Executive Vice President and CEO - Digital Bart Schaller of Synchrony Financial (NYSE:SYF) carried out a planned sale of company stock and concurrently had a block of restricted stock units vest in early March 2026, according to a regulatory filing.
On March 2, 2026, Schaller sold 12,980 shares of Synchrony common stock at a price of $67.71 per share, resulting in proceeds of $878875. That disposition was made pursuant to a Rule 10b5-1 trading plan that Schaller adopted on October 29, 2025, the Form 4 filing shows.
Separately, the filing indicates Schaller acquired 14,610 shares of Synchrony common stock on March 1, 2026. Those shares reflect restricted stock units that vested and were valued at $69.11 apiece, amounting to a total value of $1009697. The RSUs vest in three equal annual installments, beginning on the first anniversary of the grant date, with each unit representing a contingent right to receive one share of Synchrony Financial common stock.

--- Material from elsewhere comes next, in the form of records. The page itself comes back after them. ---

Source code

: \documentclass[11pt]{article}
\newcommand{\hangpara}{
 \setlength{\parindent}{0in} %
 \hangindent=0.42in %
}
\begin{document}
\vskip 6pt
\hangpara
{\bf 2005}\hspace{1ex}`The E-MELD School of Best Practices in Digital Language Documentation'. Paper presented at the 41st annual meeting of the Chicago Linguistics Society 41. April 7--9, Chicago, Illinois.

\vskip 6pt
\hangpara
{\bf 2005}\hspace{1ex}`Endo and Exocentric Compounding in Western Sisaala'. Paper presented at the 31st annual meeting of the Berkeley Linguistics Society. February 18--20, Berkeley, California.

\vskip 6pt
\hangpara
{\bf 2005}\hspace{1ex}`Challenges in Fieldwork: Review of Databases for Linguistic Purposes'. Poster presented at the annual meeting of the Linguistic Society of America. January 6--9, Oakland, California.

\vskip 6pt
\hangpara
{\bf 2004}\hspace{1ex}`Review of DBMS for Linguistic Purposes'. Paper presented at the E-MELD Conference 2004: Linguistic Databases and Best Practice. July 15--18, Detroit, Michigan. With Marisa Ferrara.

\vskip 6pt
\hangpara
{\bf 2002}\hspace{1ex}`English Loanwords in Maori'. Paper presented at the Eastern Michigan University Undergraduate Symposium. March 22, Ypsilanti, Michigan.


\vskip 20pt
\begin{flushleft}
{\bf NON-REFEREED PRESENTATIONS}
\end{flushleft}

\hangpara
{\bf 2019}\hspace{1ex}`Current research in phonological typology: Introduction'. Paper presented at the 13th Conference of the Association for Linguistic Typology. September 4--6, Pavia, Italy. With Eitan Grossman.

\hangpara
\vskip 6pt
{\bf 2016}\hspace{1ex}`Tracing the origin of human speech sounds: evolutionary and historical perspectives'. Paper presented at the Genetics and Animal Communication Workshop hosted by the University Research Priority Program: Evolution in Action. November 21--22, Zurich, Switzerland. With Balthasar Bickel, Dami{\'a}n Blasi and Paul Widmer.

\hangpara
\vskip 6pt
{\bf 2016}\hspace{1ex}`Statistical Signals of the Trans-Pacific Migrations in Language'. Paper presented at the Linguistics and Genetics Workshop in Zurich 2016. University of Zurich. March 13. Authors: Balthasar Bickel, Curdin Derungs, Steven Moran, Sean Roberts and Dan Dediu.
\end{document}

Also on the vesting date, Synchrony withheld 9,895 shares to cover the tax liability tied to the RSU vesting. Those withheld shares were valued at $69.11 each, for a cumulative value of $683843. After accounting for the sale, the newly vested units and the tax withholding, Schaller's direct ownership stands at 34,035 shares of Synchrony Financial common stock.
Valuation context and investor signals
The insider activity occurred while Synchrony Financial is trading at a price-to-earnings ratio of 7.47 and is quoted near InvestingPro's Fair Value estimate, which the InvestingPro note interprets as the shares potentially being slightly undervalued. An InvestingPro tip included in the filing materials highlights that the company delivers a high shareholder yield, and cites a $23.87 billion market capitalization combined with consistent dividend growth as supporting factors. InvestingPro also offers a Pro Research Report covering this company and more than 1,400 other U.S. equities for readers seeking deeper valuation and performance analysis.
Recent company performance and strategic partnerships
Synchrony announced fourth-quarter 2025 results that showed net earnings of $751 million, or $2.04 per diluted share, matching analyst expectations for earnings per share. Revenue for the quarter totaled $3.79 billion, however, which missed the anticipated $3.84 billion figure.
On the strategic front, Synchrony expanded its partnership with Planet DDS to integrate the CareCredit financing solution across dental practice management platforms, including Denticon and Cloud 9. The company noted this multi-year arrangement marks Synchrony’s first integration into an orthodontic-specific practice management system. Synchrony also entered a partnership with Weave to bring CareCredit patient financing into Weave’s platform for healthcare businesses.
Analyst commentary
In a recent update, Baird raised its rating on Synchrony Financial from Neutral to Outperform, pointing to solid pre-provision net revenue trends and favorable credit metrics. Baird set a price target of $83.00 and framed recent weakness in consumer finance stocks as a potential buying opportunity for investors.
All transactions and metrics reported above are drawn from the company's regulatory filing and published company results. The Form 4 documents the insider transactions and the company disclosures detail earnings, partnerships and analyst action as noted.